▶ [Work request]
What is the count of lines in the material below that hold "lagise"? Answer with only that number.

━━━━━━━━━━━━━━━━

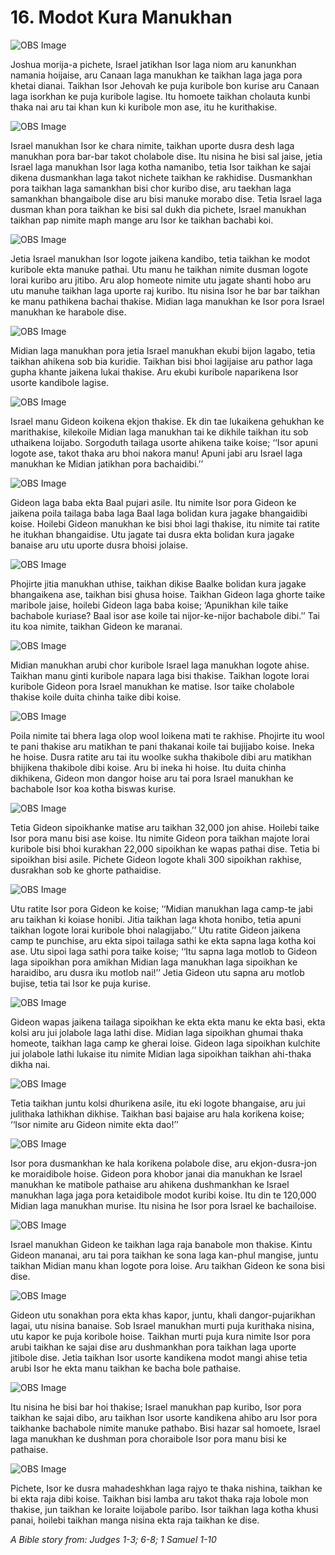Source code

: # 16. Modot Kura Manukhan

![OBS Image](https://cdn.door43.org/obs/jpg/360px/obs-en-16-01.jpg)

Joshua morija-a pichete, Israel jatikhan Isor laga niom aru kanunkhan namania hoijaise, aru Canaan laga manukhan ke taikhan laga jaga pora khetai dianai.  Taikhan Isor Jehovah ke puja kuribole bon kurise aru Canaan laga isorkhan ke puja kuribole lagise. Itu homoete taikhan cholauta kunbi thaka nai aru tai khan kun ki kuribole mon ase, itu he kurithakise. 

![OBS Image](https://cdn.door43.org/obs/jpg/360px/obs-en-16-02.jpg)

Israel manukhan Isor ke chara nimite, taikhan uporte dusra desh laga manukhan pora bar-bar takot cholabole dise.  Itu nisina he bisi sal jaise, jetia Israel laga manukhan Isor laga kotha namanibo, tetia Isor taikhan ke sajai dikena dusmankhan laga takot nichete taikhan ke rakhidise.  Dusmankhan pora taikhan laga samankhan bisi chor kuribo dise, aru taekhan laga samankhan bhangaibole dise aru bisi manuke morabo dise. Tetia Israel laga dusman khan pora taikhan ke bisi sal dukh dia pichete, Israel manukhan taikhan pap nimite maph mange aru Isor ke taikhan bachabi koi.

![OBS Image](https://cdn.door43.org/obs/jpg/360px/obs-en-16-03.jpg)

Jetia Israel manukhan Isor logote jaikena kandibo, tetia taikhan ke modot kuribole ekta manuke pathai. Utu manu he taikhan nimite dusman logote lorai kuribo aru jitibo. Aru alop homeote nimite utu jagate shanti hobo aru utu manuhe taikhan laga uporte raj kuribo. Itu nisina Isor he bar bar taikhan ke manu pathikena bachai thakise. Midian laga manukhan ke Isor pora Israel manukhan ke harabole dise. 

![OBS Image](https://cdn.door43.org/obs/jpg/360px/obs-en-16-04.jpg)

Midian laga manukhan pora jetia Israel manukhan ekubi bijon lagabo, tetia taikhan ahikena sob bia kuridie. Taikhan bisi bhoi lagijaise aru pathor laga gupha khante jaikena lukai thakise. Aru ekubi kuribole naparikena Isor usorte kandibole lagise. 

![OBS Image](https://cdn.door43.org/obs/jpg/360px/obs-en-16-05.jpg)

Israel manu Gideon koikena ekjon thakise. Ek din tae lukaikena gehukhan ke marithakise, kilekoile Midian laga manukhan tai ke dikhile taikhan itu sob uthaikena loijabo.  Sorgoduth tailaga usorte ahikena taike koise; ‘‘Isor apuni logote ase, takot thaka aru bhoi nakora manu! Apuni jabi aru Israel laga manukhan ke Midian jatikhan pora bachaidibi.’’

![OBS Image](https://cdn.door43.org/obs/jpg/360px/obs-en-16-06.jpg)

Gideon laga baba ekta Baal pujari asile. Itu nimite Isor pora Gideon ke jaikena poila tailaga baba laga Baal laga bolidan kura jagake bhangaidibi koise. Hoilebi Gideon manukhan ke bisi bhoi lagi thakise, itu nimite tai ratite he itukhan bhangaidise. Utu jagate tai dusra ekta bolidan kura jagake banaise aru utu uporte dusra bhoisi jolaise.   

![OBS Image](https://cdn.door43.org/obs/jpg/360px/obs-en-16-07.jpg)

Phojirte jitia manukhan uthise, taikhan dikise Baalke bolidan kura jagake bhangaikena ase, taikhan bisi ghusa hoise. Taikhan Gideon laga ghorte taike maribole jaise, hoilebi Gideon laga baba koise; ‘Apunikhan kile taike bachabole kuriase? Baal isor ase koile tai nijor-ke-nijor bachabole dibi.’’ Tai itu koa nimite, taikhan Gideon ke maranai. 

![OBS Image](https://cdn.door43.org/obs/jpg/360px/obs-en-16-08.jpg)

Midian manukhan arubi chor kuribole Israel laga manukhan logote ahise. Taikhan manu ginti kuribole napara laga bisi thakise. Taikhan logote lorai kuribole Gideon pora Israel manukhan ke matise. Isor taike cholabole thakise koile duita chinha taike dibi koise.  

![OBS Image](https://cdn.door43.org/obs/jpg/360px/obs-en-16-09.jpg)

Poila nimite tai bhera laga olop wool loikena mati te rakhise. Phojirte itu wool te pani thakise aru matikhan te pani thakanai koile tai bujijabo koise. Ineka he hoise. Dusra ratite aru tai itu woolke sukha thakibole dibi aru matikhan bhijikena thakibole dibi koise. Aru bi ineka hi hoise. Itu duita chinha dikhikena, Gideon mon dangor hoise aru tai pora Israel manukhan ke bachabole Isor koa kotha biswas kurise. 

![OBS Image](https://cdn.door43.org/obs/jpg/360px/obs-en-16-10.jpg)

Tetia Gideon sipoikhanke matise aru taikhan 32,000 jon ahise. Hoilebi taike Isor pora manu bisi ase koise. Itu nimite Gideon pora taikhan majote lorai kuribole bisi bhoi kurakhan 22,000 sipoikhan ke wapas pathai dise. Tetia bi sipoikhan bisi asile. Pichete Gideon logote khali 300 sipoikhan rakhise, dusrakhan sob ke ghorte pathaidise. 

![OBS Image](https://cdn.door43.org/obs/jpg/360px/obs-en-16-11.jpg)

Utu ratite Isor pora Gideon ke koise; ‘‘Midian manukhan laga camp-te jabi aru taikhan ki koiase honibi. Jitia taikhan laga khota honibo, tetia apuni taikhan logote lorai kuribole bhoi nalagijabo.’’ Utu ratite Gideon jaikena camp te punchise, aru ekta sipoi tailaga sathi ke ekta sapna laga kotha koi ase. Utu sipoi laga sathi pora taike koise; ‘‘Itu sapna laga motlob to Gideon laga sipoikhan pora amikhan Midian laga manukhan laga sipoikhan ke haraidibo, aru dusra iku motlob nai!’’  Jetia Gideon utu sapna aru motlob bujise, tetia tai Isor ke puja kurise.    

![OBS Image](https://cdn.door43.org/obs/jpg/360px/obs-en-16-12.jpg)

Gideon wapas jaikena tailaga sipoikhan ke ekta ekta manu ke ekta basi, ekta kolsi aru jui jolabole laga lathi dise. Midian laga sipoikhan ghumai thaka homeote, taikhan laga camp ke gherai loise. Gideon laga sipoikhan kulchite jui jolabole lathi lukaise itu nimite Midian laga sipoikhan taikhan ahi-thaka dikha nai. 

![OBS Image](https://cdn.door43.org/obs/jpg/360px/obs-en-16-13.jpg)

Tetia taikhan juntu kolsi dhurikena asile, itu eki logote bhangaise, aru jui julithaka lathikhan dikhise.  Taikhan basi bajaise aru hala korikena koise; ‘‘Isor nimite aru Gideon nimite ekta dao!’’

![OBS Image](https://cdn.door43.org/obs/jpg/360px/obs-en-16-14.jpg)

Isor pora dusmankhan ke hala korikena polabole dise, aru ekjon-dusra-jon ke moraidibole hoise. Gideon pora khobor janai dia manukhan ke Israel manukhan ke matibole pathaise aru ahikena dushmankhan ke Israel manukhan laga jaga pora ketaidibole modot kuribi koise. Itu din te 120,000 Midian laga manukhan murise. Itu nisina he Isor pora Israel ke bachailoise. 

![OBS Image](https://cdn.door43.org/obs/jpg/360px/obs-en-16-15.jpg)

Israel manukhan Gideon ke taikhan laga raja banabole mon thakise. Kintu Gideon mananai, aru tai pora taikhan ke sona laga kan-phul mangise, juntu taikhan Midian manu khan logote pora loise. Aru taikhan Gideon ke sona bisi dise. 

![OBS Image](https://cdn.door43.org/obs/jpg/360px/obs-en-16-16.jpg)

Gideon utu sonakhan pora ekta khas kapor, juntu, khali dangor-pujarikhan lagai, utu nisina banaise.  Sob Israel manukhan murti puja kurithaka nisina, utu kapor ke puja koribole hoise. Taikhan murti puja kura nimite Isor pora arubi taikhan ke sajai dise aru dushmankhan pora taikhan laga uporte jitibole dise. Jetia taikhan Isor usorte kandikena modot mangi ahise tetia arubi Isor he ekta manu taikhan ke bacha bole pathaise. 

![OBS Image](https://cdn.door43.org/obs/jpg/360px/obs-en-16-17.jpg)

Itu nisina he bisi bar hoi thakise; Israel manukhan pap kuribo, Isor pora taikhan ke sajai dibo, aru taikhan Isor usorte kandikena ahibo aru Isor pora taikhanke bachabole nimite manuke pathabo.  Bisi hazar sal homoete, Israel laga manukhan ke dushman pora choraibole Isor pora manu bisi ke pathaise. 

![OBS Image](https://cdn.door43.org/obs/jpg/360px/obs-en-16-18.jpg)

Pichete, Isor ke dusra mahadeshkhan laga rajyo te thaka nishina, taikhan ke bi ekta raja dibi koise. Taikhan bisi lamba aru takot thaka raja lobole mon thakise, jun taikhan ke loraite loijabole paribo. Isor taikhan laga kotha khusi panai, hoilebi taikhan manga nisina ekta raja taikhan ke dise. 

_A Bible story from: Judges 1-3; 6-8; 1 Samuel 1-10_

━━━━━━━━━━━━━━━━

▶ [Output of the task]
2